INPUT MATERIAL below:

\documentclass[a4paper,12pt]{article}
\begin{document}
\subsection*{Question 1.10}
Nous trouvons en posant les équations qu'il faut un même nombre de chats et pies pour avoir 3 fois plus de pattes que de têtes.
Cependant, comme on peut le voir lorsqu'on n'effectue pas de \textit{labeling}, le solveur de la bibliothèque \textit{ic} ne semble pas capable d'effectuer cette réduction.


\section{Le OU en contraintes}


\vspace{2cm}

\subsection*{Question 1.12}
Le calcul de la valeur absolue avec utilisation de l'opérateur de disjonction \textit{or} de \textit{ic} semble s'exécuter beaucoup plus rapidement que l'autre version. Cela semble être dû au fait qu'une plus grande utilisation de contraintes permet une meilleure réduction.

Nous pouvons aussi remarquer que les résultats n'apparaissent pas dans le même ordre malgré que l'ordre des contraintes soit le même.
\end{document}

End of INPUT MATERIAL.

- ACTION ITEM -
Show all lines of the material in which the word "semble" can be found.

- WRITTEN ANSWER -
Cependant, comme on peut le voir lorsqu'on n'effectue pas de \textit{labeling}, le solveur de la bibliothèque \textit{ic} ne semble pas capable d'effectuer cette réduction.
Le calcul de la valeur absolue avec utilisation de l'opérateur de disjonction \textit{or} de \textit{ic} semble s'exécuter beaucoup plus rapidement que l'autre version. Cela semble être dû au fait qu'une plus grande utilisation de contraintes permet une meilleure réduction.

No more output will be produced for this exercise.